3. Techniques Used in the Algorithm Optimization Process

3.1. Cat Map and Opposition-Based Learning Design in ODBO

In the basic DBO algorithm, the initialization of population position mainly adopts the population initialization method containing boundary constraints, and after generating the initial population in this way, this can satisfy that the generated population solutions all satisfy the boundary constraints, which significantly improves the algorithm’s efficiency in solving boundary-constrained problems. Although the above initialization method can improve the solving efficiency of the swarm intelligence algorithms to a certain extent, it does not ensure that the initial population has good diversity. Furthermore, due to the absence of prior knowledge regarding the global optimal solution of the optimization issue, it is necessary to initialize the population in such a way that the dung beetles are distributed evenly across the search space as much as possible.

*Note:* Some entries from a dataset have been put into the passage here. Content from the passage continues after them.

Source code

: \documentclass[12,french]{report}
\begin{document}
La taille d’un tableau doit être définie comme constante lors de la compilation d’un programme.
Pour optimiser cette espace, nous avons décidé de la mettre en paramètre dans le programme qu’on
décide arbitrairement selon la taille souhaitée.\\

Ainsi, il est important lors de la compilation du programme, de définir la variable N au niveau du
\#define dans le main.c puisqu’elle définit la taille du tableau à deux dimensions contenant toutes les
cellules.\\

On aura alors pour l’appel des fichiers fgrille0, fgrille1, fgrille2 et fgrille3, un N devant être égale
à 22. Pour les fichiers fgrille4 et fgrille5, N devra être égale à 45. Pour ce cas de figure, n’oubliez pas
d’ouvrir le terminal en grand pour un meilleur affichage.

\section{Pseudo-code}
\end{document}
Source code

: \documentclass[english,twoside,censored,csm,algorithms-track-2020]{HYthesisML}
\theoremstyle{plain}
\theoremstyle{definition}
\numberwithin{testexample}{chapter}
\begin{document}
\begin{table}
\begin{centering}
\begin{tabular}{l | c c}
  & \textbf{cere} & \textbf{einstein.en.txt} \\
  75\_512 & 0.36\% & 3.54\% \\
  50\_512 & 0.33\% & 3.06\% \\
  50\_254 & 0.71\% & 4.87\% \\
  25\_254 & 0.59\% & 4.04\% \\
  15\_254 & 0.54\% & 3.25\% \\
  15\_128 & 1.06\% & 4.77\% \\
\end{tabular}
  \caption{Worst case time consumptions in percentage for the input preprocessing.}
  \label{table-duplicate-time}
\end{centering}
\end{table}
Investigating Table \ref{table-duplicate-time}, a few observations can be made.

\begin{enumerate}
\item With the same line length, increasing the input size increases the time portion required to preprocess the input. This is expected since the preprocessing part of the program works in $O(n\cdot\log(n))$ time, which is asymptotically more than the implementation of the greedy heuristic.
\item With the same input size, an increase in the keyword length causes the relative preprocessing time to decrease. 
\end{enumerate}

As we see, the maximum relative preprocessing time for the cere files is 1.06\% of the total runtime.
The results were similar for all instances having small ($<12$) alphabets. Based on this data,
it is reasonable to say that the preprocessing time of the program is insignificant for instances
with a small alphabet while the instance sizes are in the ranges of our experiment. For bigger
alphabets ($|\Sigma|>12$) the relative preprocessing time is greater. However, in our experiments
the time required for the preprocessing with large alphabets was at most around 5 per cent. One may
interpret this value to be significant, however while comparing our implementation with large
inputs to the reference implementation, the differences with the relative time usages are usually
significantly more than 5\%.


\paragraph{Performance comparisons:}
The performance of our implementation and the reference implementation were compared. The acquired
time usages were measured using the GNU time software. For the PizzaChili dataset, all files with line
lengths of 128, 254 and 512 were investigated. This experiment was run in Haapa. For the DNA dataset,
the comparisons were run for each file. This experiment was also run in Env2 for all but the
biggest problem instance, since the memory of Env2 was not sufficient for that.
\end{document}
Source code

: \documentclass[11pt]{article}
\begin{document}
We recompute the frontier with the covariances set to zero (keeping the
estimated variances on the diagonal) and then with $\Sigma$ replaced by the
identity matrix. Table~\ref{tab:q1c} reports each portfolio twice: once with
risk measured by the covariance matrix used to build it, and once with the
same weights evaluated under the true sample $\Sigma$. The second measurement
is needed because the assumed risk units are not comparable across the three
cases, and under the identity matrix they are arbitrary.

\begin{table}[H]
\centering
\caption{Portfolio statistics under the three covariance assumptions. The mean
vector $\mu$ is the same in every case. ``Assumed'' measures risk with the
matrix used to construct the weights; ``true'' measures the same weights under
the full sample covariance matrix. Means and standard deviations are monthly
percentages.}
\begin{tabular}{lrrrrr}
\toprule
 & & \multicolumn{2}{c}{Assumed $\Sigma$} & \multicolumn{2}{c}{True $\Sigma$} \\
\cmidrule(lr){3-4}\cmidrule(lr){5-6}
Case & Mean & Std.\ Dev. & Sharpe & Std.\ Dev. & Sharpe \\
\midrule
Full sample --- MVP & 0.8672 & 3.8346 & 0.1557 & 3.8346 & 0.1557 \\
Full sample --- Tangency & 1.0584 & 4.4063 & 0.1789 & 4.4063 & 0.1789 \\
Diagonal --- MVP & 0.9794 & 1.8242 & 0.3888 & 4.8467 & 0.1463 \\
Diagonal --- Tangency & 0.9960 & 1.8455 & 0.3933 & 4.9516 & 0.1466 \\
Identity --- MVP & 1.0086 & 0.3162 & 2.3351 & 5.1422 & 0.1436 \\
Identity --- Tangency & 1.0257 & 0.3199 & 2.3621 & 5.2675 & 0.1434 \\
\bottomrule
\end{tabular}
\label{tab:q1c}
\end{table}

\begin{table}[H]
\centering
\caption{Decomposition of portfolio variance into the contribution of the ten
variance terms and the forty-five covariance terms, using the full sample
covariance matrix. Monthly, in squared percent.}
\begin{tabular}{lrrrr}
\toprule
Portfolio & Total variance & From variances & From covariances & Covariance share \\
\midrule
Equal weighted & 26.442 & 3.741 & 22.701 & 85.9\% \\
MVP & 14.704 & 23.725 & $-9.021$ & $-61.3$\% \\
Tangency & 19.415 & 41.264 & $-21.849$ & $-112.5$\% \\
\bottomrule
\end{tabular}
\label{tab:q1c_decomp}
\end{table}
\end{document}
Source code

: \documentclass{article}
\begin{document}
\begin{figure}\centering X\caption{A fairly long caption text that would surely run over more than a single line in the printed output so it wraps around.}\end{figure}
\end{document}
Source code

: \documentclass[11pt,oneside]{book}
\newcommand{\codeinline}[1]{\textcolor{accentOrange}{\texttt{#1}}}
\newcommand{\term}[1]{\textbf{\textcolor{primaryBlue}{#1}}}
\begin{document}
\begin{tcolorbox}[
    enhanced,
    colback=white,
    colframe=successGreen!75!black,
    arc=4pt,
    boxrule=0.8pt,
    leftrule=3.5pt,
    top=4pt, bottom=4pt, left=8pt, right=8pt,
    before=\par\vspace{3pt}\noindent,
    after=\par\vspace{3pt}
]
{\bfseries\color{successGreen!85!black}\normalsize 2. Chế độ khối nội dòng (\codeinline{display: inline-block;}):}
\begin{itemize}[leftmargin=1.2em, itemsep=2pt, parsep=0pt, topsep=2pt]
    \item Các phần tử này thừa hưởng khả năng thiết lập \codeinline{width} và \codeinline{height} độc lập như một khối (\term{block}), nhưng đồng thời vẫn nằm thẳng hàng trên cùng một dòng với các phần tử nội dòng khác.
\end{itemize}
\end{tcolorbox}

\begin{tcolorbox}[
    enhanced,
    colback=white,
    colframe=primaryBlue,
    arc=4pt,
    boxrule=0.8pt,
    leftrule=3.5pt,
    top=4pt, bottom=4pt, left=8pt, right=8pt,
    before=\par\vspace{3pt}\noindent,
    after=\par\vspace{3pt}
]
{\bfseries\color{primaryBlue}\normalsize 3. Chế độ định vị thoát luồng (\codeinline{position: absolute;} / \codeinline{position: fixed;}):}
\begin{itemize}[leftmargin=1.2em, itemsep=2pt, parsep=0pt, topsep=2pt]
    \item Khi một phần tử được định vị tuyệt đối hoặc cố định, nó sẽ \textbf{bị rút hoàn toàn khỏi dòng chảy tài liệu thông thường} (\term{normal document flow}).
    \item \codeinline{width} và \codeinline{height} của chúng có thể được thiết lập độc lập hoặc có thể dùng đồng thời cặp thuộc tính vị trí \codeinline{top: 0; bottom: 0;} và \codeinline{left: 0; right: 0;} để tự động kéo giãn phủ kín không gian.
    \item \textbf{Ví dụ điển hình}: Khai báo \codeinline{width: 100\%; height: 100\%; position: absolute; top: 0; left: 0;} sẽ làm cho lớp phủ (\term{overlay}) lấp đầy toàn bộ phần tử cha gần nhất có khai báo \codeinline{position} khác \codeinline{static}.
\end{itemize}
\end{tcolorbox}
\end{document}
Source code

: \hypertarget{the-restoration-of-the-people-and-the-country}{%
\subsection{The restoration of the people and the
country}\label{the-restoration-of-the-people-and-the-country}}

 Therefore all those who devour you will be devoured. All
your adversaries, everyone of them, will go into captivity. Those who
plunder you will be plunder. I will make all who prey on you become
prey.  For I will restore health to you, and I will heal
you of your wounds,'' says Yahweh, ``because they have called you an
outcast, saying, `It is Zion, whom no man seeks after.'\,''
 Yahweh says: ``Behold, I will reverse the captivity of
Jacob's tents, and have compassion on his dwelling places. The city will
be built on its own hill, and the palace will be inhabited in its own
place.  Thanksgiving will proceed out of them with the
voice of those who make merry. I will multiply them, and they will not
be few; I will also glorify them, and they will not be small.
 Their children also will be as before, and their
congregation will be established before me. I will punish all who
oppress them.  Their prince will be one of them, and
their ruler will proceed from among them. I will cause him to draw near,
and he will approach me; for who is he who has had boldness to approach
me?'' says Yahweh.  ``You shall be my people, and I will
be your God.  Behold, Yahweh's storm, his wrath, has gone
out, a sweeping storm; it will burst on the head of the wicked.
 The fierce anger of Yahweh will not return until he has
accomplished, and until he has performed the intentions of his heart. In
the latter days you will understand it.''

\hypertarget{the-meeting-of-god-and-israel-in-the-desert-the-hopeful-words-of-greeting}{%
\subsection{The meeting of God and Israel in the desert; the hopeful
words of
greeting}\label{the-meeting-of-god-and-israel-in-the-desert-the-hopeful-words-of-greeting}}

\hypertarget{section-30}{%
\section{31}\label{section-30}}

In this paper, we propose a mixed initialization strategy by combining cat map and an opposition-based learning initialization strategy, which makes the initial solutions as uniformly distributed in the solution space as possible, and helps to accelerate the convergence speed of the algorithm.

The cat map is a two-dimensional invertible chaotic mapping. Cat map has been heavily used in the field of image encryption [11,12,13]. Meanwhile, prior to this paper, cat map was also applied to the gray wolf optimization and cat swarm optimization algorithms [14,15], and the results showed its ability to contribute to population diversity. Its dynamics equation is as follows (11).

$$\left[\begin{array}{c}{\mathrm{x}}_{\mathrm{n}+1}\hfill \\ {\mathrm{y}}_{\mathrm{n}+1}\hfill \end{array}\right]=\left[\begin{array}{cc}1\hfill & 1\hfill \\ 1\hfill & 2\hfill \end{array}\right]\left[\begin{array}{c}{\mathrm{x}}_{\mathrm{n}}\hfill \\ {\mathrm{y}}_{\mathrm{n}}\hfill \end{array}\right]mod1$$

(11)

The structure of cat map is simple, with better traversal uniformity and faster iteration speed, and the chaotic sequences generated between $[0,1]$ are uniformly distributed [6].

The opposition-based learning strategy, a strategy used to improve the search space of optimization algorithms, is widely used in swarm intelligence optimizations and population-based evolutionary algorithms, and has been shown to be effective in improving the quality of the initial solution of the population [5,16,17,18,19,20,21,22]. The strategy uses the symmetry in the original problem and its dual problem to guide the optimization process. Since the primal problem has the same structure and properties as the dual problem, the opposition-based learning strategy obtains a suitable initial solution by comparing their solutions.

Based on the cat map and opposition-based learning strategy, the population is initialized as follows:

Firstly, some initial solutions are generated using cat chaotic sequences, and then corresponding opposite solutions are generated for each initial solution by the following (12):

$${\mathrm{OP}}_{\mathrm{i}}=\mathrm{K}\left({\mathrm{X}}_{min}^{\mathrm{D}}+{\mathrm{X}}_{max}^{\mathrm{D}}\right)-{\mathrm{X}}_{\mathrm{i}}$$

(12)

where $\mathrm{K}$ represents a randomly generated number within the range of $[0,1]$; ${\mathrm{X}}_{\mathrm{i}}$ denotes the initial solution produced by the cat map, ${\mathrm{OP}}_{\mathrm{i}}$ represents the opposite solution associated with each initial solution ${\mathrm{X}}_{\mathrm{i}}$, and ${\mathrm{X}}_{max}^{\mathrm{D}}$ and ${\mathrm{X}}_{min}^{\mathrm{D}}$ are the maximums and minimums of the D-th dimensional vectors of all initial solutions, respectively.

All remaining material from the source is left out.